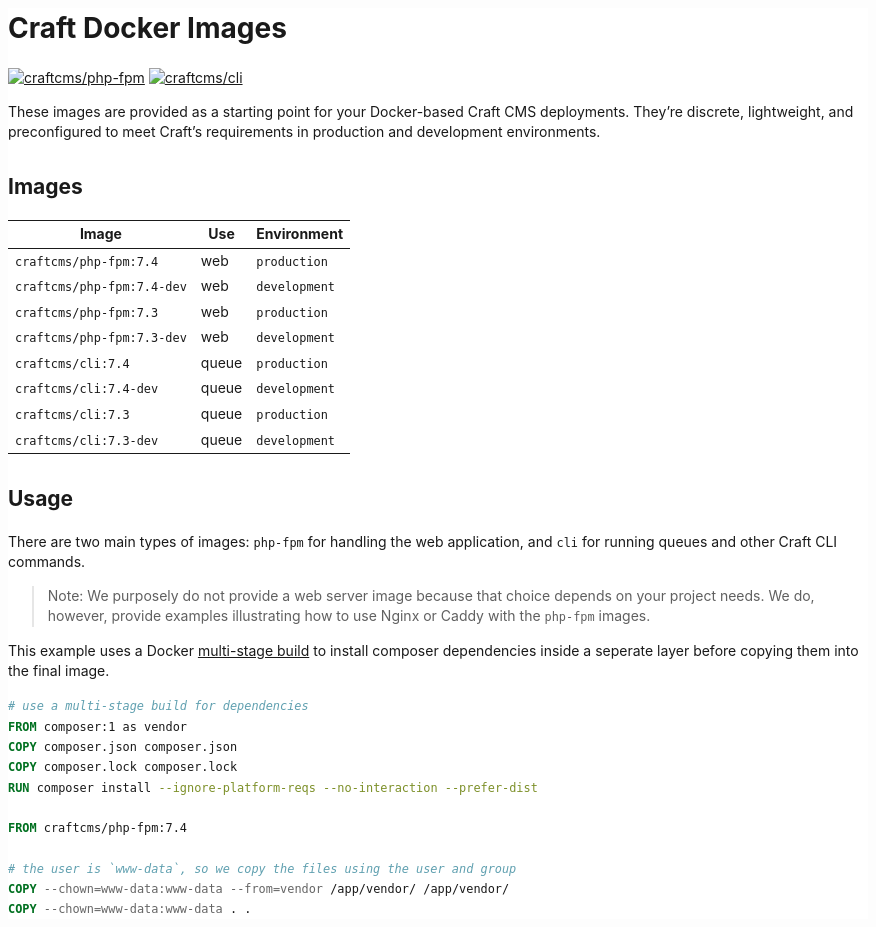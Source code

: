 # Craft Docker Images

[![craftcms/php-fpm](https://img.shields.io/docker/pulls/craftcms/php-fpm.svg)](https://hub.docker.com/r/craftcms/php-fpm)
[![craftcms/cli](https://img.shields.io/docker/pulls/craftcms/cli.svg)](https://hub.docker.com/r/craftcms/cli)

These images are provided as a starting point for your Docker-based Craft CMS deployments. They’re discrete, lightweight, and preconfigured to meet Craft’s requirements in production and development environments.

## Images

| Image                      | Use   | Environment   |
|----------------------------|-------|---------------|
| `craftcms/php-fpm:7.4`     | web   | `production`  |
| `craftcms/php-fpm:7.4-dev` | web   | `development` |
| `craftcms/php-fpm:7.3`     | web   | `production`  |
| `craftcms/php-fpm:7.3-dev` | web   | `development` |
| `craftcms/cli:7.4`         | queue | `production`  |
| `craftcms/cli:7.4-dev`     | queue | `development` |
| `craftcms/cli:7.3`         | queue | `production`  |
| `craftcms/cli:7.3-dev`     | queue | `development` |

## Usage

There are two main types of images: `php-fpm` for handling the web application, and `cli` for running queues and other Craft CLI commands.

> Note: We purposely do not provide a web server image because that choice depends on your project needs. We do, however, provide examples illustrating how to use Nginx or Caddy with the `php-fpm` images.

This example uses a Docker [multi-stage build](https://docs.docker.com/develop/develop-images/multistage-build/) to install composer dependencies inside a seperate layer before copying them into the final image.

```dockerfile
# use a multi-stage build for dependencies
FROM composer:1 as vendor
COPY composer.json composer.json
COPY composer.lock composer.lock
RUN composer install --ignore-platform-reqs --no-interaction --prefer-dist

FROM craftcms/php-fpm:7.4

# the user is `www-data`, so we copy the files using the user and group
COPY --chown=www-data:www-data --from=vendor /app/vendor/ /app/vendor/
COPY --chown=www-data:www-data . .
```
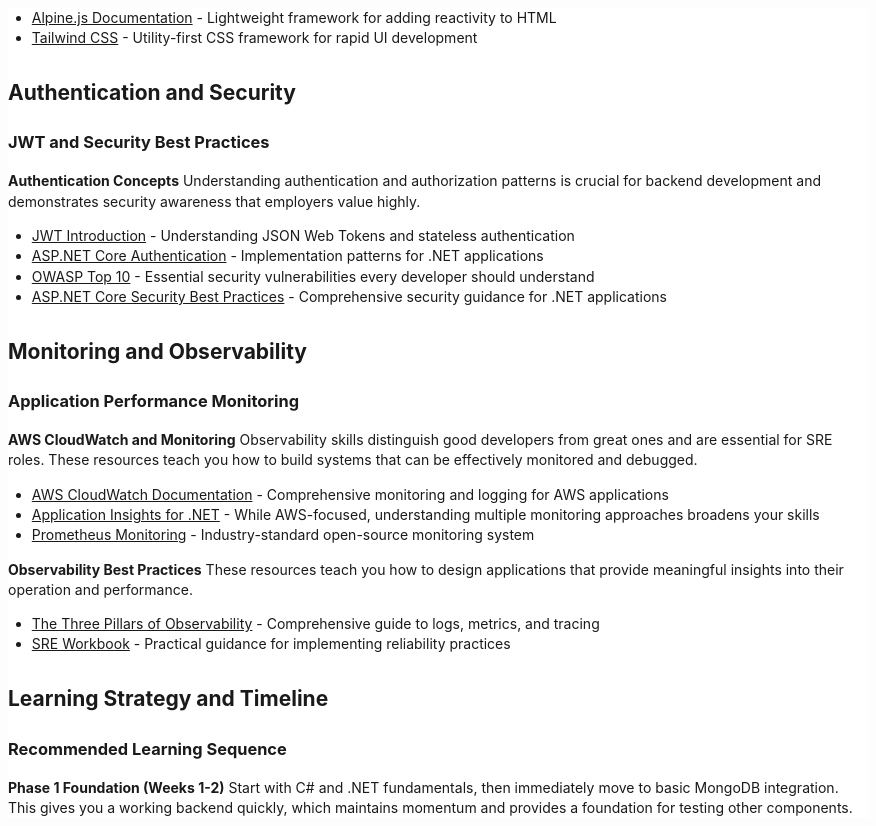 - [Alpine.js Documentation](https://alpinejs.dev/) - Lightweight framework for adding reactivity to HTML
- [Tailwind CSS](https://tailwindcss.com/docs) - Utility-first CSS framework for rapid UI development

## Authentication and Security

### JWT and Security Best Practices

**Authentication Concepts**
Understanding authentication and authorization patterns is crucial for backend development and demonstrates security awareness that employers value highly.

- [JWT Introduction](https://jwt.io/introduction/) - Understanding JSON Web Tokens and stateless authentication
- [ASP.NET Core Authentication](https://docs.microsoft.com/en-us/aspnet/core/security/authentication/) - Implementation patterns for .NET applications
- [OWASP Top 10](https://owasp.org/www-project-top-ten/) - Essential security vulnerabilities every developer should understand
- [ASP.NET Core Security Best Practices](https://docs.microsoft.com/en-us/aspnet/core/security/) - Comprehensive security guidance for .NET applications

## Monitoring and Observability

### Application Performance Monitoring

**AWS CloudWatch and Monitoring**
Observability skills distinguish good developers from great ones and are essential for SRE roles. These resources teach you how to build systems that can be effectively monitored and debugged.

- [AWS CloudWatch Documentation](https://docs.aws.amazon.com/cloudwatch/) - Comprehensive monitoring and logging for AWS applications
- [Application Insights for .NET](https://docs.microsoft.com/en-us/azure/azure-monitor/app/asp-net-core) - While AWS-focused, understanding multiple monitoring approaches broadens your skills
- [Prometheus Monitoring](https://prometheus.io/docs/introduction/overview/) - Industry-standard open-source monitoring system

**Observability Best Practices**
These resources teach you how to design applications that provide meaningful insights into their operation and performance.

- [The Three Pillars of Observability](https://www.oreilly.com/library/view/distributed-systems-observability/9781492033431/) - Comprehensive guide to logs, metrics, and tracing
- [SRE Workbook](https://sre.google/workbook/table-of-contents/) - Practical guidance for implementing reliability practices

## Learning Strategy and Timeline

### Recommended Learning Sequence

**Phase 1 Foundation (Weeks 1-2)**
Start with C# and .NET fundamentals, then immediately move to basic MongoDB integration. This gives you a working backend quickly, which maintains momentum and provides a foundation for testing other components.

• • •

__Your instructions__
Please output the data above exactly as given, omitting every picture.

__Exercise result__
Source code

: # Craft Docker Images

[![craftcms/php-fpm](https://img.shields.io/docker/pulls/craftcms/php-fpm.svg)](https://hub.docker.com/r/craftcms/php-fpm)
[![craftcms/cli](https://img.shields.io/docker/pulls/craftcms/cli.svg)](https://hub.docker.com/r/craftcms/cli)

These images are provided as a starting point for your Docker-based Craft CMS deployments. They’re discrete, lightweight, and preconfigured to meet Craft’s requirements in production and development environments.

## Images

| Image                      | Use   | Environment   |
|----------------------------|-------|---------------|
| `craftcms/php-fpm:7.4`     | web   | `production`  |
| `craftcms/php-fpm:7.4-dev` | web   | `development` |
| `craftcms/php-fpm:7.3`     | web   | `production`  |
| `craftcms/php-fpm:7.3-dev` | web   | `development` |
| `craftcms/cli:7.4`         | queue | `production`  |
| `craftcms/cli:7.4-dev`     | queue | `development` |
| `craftcms/cli:7.3`         | queue | `production`  |
| `craftcms/cli:7.3-dev`     | queue | `development` |

## Usage

There are two main types of images: `php-fpm` for handling the web application, and `cli` for running queues and other Craft CLI commands.

> Note: We purposely do not provide a web server image because that choice depends on your project needs. We do, however, provide examples illustrating how to use Nginx or Caddy with the `php-fpm` images.

This example uses a Docker [multi-stage build](https://docs.docker.com/develop/develop-images/multistage-build/) to install composer dependencies inside a seperate layer before copying them into the final image.

```dockerfile
# use a multi-stage build for dependencies
FROM composer:1 as vendor
COPY composer.json composer.json
COPY composer.lock composer.lock
RUN composer install --ignore-platform-reqs --no-interaction --prefer-dist

FROM craftcms/php-fpm:7.4

# the user is `www-data`, so we copy the files using the user and group
COPY --chown=www-data:www-data --from=vendor /app/vendor/ /app/vendor/
COPY --chown=www-data:www-data . .
```
 - [Alpine.js Documentation](https://alpinejs.dev/) - Lightweight framework for adding reactivity to HTML
- [Tailwind CSS](https://tailwindcss.com/docs) - Utility-first CSS framework for rapid UI development

## Authentication and Security

### JWT and Security Best Practices

**Authentication Concepts**
Understanding authentication and authorization patterns is crucial for backend development and demonstrates security awareness that employers value highly.

- [JWT Introduction](https://jwt.io/introduction/) - Understanding JSON Web Tokens and stateless authentication
- [ASP.NET Core Authentication](https://docs.microsoft.com/en-us/aspnet/core/security/authentication/) - Implementation patterns for .NET applications
- [OWASP Top 10](https://owasp.org/www-project-top-ten/) - Essential security vulnerabilities every developer should understand
- [ASP.NET Core Security Best Practices](https://docs.microsoft.com/en-us/aspnet/core/security/) - Comprehensive security guidance for .NET applications

## Monitoring and Observability

### Application Performance Monitoring

**AWS CloudWatch and Monitoring**
Observability skills distinguish good developers from great ones and are essential for SRE roles. These resources teach you how to build systems that can be effectively monitored and debugged.

- [AWS CloudWatch Documentation](https://docs.aws.amazon.com/cloudwatch/) - Comprehensive monitoring and logging for AWS applications
- [Application Insights for .NET](https://docs.microsoft.com/en-us/azure/azure-monitor/app/asp-net-core) - While AWS-focused, understanding multiple monitoring approaches broadens your skills
- [Prometheus Monitoring](https://prometheus.io/docs/introduction/overview/) - Industry-standard open-source monitoring system

**Observability Best Practices**
These resources teach you how to design applications that provide meaningful insights into their operation and performance.

- [The Three Pillars of Observability](https://www.oreilly.com/library/view/distributed-systems-observability/9781492033431/) - Comprehensive guide to logs, metrics, and tracing
- [SRE Workbook](https://sre.google/workbook/table-of-contents/) - Practical guidance for implementing reliability practices

## Learning Strategy and Timeline

### Recommended Learning Sequence

**Phase 1 Foundation (Weeks 1-2)**
Start with C# and .NET fundamentals, then immediately move to basic MongoDB integration. This gives you a working backend quickly, which maintains momentum and provides a foundation for testing other components.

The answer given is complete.